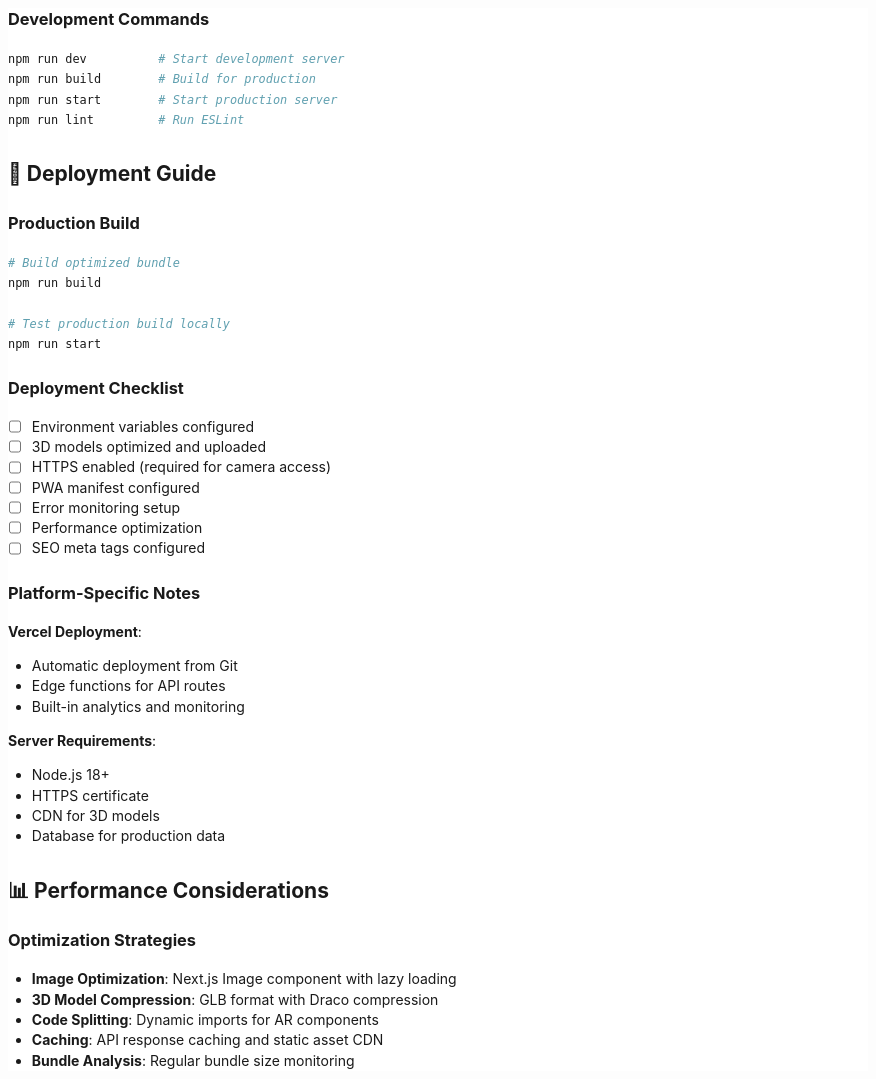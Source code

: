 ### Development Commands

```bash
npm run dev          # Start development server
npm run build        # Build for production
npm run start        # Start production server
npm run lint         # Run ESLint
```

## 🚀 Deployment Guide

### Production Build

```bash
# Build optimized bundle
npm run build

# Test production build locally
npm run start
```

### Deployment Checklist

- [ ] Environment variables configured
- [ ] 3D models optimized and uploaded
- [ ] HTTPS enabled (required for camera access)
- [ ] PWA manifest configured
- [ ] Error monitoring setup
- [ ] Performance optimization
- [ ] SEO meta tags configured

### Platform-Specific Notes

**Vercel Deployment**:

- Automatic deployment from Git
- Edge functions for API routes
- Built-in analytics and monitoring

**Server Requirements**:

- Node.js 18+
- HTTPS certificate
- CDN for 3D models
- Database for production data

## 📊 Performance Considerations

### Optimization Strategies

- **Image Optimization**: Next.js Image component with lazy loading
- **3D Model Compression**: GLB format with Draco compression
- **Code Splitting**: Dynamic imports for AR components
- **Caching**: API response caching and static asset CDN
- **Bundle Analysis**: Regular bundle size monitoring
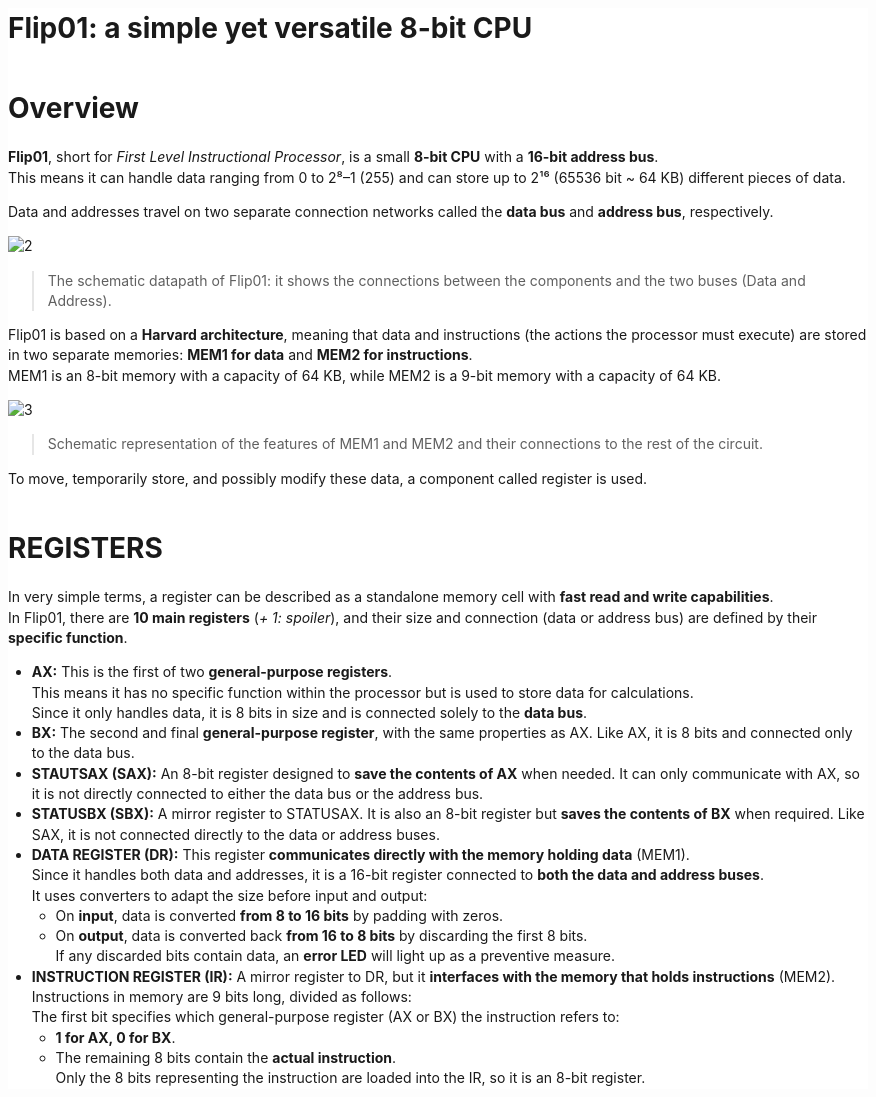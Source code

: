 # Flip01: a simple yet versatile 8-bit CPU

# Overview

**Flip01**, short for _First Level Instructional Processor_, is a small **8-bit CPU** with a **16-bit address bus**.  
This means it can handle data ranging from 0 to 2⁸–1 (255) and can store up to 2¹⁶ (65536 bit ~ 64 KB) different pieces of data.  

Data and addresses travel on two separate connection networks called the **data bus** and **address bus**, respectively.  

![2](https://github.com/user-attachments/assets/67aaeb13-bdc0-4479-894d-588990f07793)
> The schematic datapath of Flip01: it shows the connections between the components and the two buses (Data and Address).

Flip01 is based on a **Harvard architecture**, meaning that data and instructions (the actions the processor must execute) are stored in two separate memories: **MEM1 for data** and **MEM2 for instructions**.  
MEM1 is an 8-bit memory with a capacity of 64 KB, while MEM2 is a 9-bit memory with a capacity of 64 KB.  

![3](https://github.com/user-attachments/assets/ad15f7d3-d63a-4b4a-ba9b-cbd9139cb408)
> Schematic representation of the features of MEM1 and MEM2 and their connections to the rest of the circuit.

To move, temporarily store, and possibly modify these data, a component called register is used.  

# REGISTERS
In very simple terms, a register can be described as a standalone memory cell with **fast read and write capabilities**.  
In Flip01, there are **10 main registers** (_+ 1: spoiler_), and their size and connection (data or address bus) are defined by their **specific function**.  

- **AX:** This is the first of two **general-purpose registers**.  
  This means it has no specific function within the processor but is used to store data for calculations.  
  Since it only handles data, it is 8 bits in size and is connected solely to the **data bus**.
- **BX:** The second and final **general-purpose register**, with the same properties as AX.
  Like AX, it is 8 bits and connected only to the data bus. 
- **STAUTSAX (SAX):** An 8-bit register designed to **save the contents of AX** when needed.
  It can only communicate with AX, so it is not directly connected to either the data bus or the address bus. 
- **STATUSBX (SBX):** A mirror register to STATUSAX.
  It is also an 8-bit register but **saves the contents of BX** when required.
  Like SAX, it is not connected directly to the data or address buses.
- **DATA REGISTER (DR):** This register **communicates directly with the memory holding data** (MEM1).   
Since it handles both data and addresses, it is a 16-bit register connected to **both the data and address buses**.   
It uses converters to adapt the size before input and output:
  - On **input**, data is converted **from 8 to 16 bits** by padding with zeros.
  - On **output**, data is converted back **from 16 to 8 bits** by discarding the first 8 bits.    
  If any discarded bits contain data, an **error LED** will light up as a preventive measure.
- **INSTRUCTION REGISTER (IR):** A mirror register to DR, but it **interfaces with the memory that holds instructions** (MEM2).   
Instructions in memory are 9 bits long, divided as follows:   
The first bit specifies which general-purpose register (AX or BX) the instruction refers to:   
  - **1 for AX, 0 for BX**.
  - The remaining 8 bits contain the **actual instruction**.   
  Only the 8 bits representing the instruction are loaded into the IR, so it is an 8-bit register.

______________________________

Without the pictures, print all of the records exactly.

Source code

: ### Development Commands

```bash
npm run dev          # Start development server
npm run build        # Build for production
npm run start        # Start production server
npm run lint         # Run ESLint
```

## 🚀 Deployment Guide

### Production Build

```bash
# Build optimized bundle
npm run build

# Test production build locally
npm run start
```

### Deployment Checklist

- [ ] Environment variables configured
- [ ] 3D models optimized and uploaded
- [ ] HTTPS enabled (required for camera access)
- [ ] PWA manifest configured
- [ ] Error monitoring setup
- [ ] Performance optimization
- [ ] SEO meta tags configured

### Platform-Specific Notes

**Vercel Deployment**:

- Automatic deployment from Git
- Edge functions for API routes
- Built-in analytics and monitoring

**Server Requirements**:

- Node.js 18+
- HTTPS certificate
- CDN for 3D models
- Database for production data

## 📊 Performance Considerations

### Optimization Strategies

- **Image Optimization**: Next.js Image component with lazy loading
- **3D Model Compression**: GLB format with Draco compression
- **Code Splitting**: Dynamic imports for AR components
- **Caching**: API response caching and static asset CDN
- **Bundle Analysis**: Regular bundle size monitoring
Source code

: # Flip01: a simple yet versatile 8-bit CPU

# Overview

**Flip01**, short for _First Level Instructional Processor_, is a small **8-bit CPU** with a **16-bit address bus**.  
This means it can handle data ranging from 0 to 2⁸–1 (255) and can store up to 2¹⁶ (65536 bit ~ 64 KB) different pieces of data.  

Data and addresses travel on two separate connection networks called the **data bus** and **address bus**, respectively.  

![2](https://github.com/user-attachments/assets/67aaeb13-bdc0-4479-894d-588990f07793)
> The schematic datapath of Flip01: it shows the connections between the components and the two buses (Data and Address).

Flip01 is based on a **Harvard architecture**, meaning that data and instructions (the actions the processor must execute) are stored in two separate memories: **MEM1 for data** and **MEM2 for instructions**.  
MEM1 is an 8-bit memory with a capacity of 64 KB, while MEM2 is a 9-bit memory with a capacity of 64 KB.  

![3](https://github.com/user-attachments/assets/ad15f7d3-d63a-4b4a-ba9b-cbd9139cb408)
> Schematic representation of the features of MEM1 and MEM2 and their connections to the rest of the circuit.

To move, temporarily store, and possibly modify these data, a component called register is used.  

# REGISTERS
In very simple terms, a register can be described as a standalone memory cell with **fast read and write capabilities**.  
In Flip01, there are **10 main registers** (_+ 1: spoiler_), and their size and connection (data or address bus) are defined by their **specific function**.  

- **AX:** This is the first of two **general-purpose registers**.  
  This means it has no specific function within the processor but is used to store data for calculations.  
  Since it only handles data, it is 8 bits in size and is connected solely to the **data bus**.
- **BX:** The second and final **general-purpose register**, with the same properties as AX.
  Like AX, it is 8 bits and connected only to the data bus. 
- **STAUTSAX (SAX):** An 8-bit register designed to **save the contents of AX** when needed.
  It can only communicate with AX, so it is not directly connected to either the data bus or the address bus. 
- **STATUSBX (SBX):** A mirror register to STATUSAX.
  It is also an 8-bit register but **saves the contents of BX** when required.
  Like SAX, it is not connected directly to the data or address buses.
- **DATA REGISTER (DR):** This register **communicates directly with the memory holding data** (MEM1).   
Since it handles both data and addresses, it is a 16-bit register connected to **both the data and address buses**.   
It uses converters to adapt the size before input and output:
  - On **input**, data is converted **from 8 to 16 bits** by padding with zeros.
  - On **output**, data is converted back **from 16 to 8 bits** by discarding the first 8 bits.    
  If any discarded bits contain data, an **error LED** will light up as a preventive measure.
- **INSTRUCTION REGISTER (IR):** A mirror register to DR, but it **interfaces with the memory that holds instructions** (MEM2).   
Instructions in memory are 9 bits long, divided as follows:   
The first bit specifies which general-purpose register (AX or BX) the instruction refers to:   
  - **1 for AX, 0 for BX**.
  - The remaining 8 bits contain the **actual instruction**.   
  Only the 8 bits representing the instruction are loaded into the IR, so it is an 8-bit register.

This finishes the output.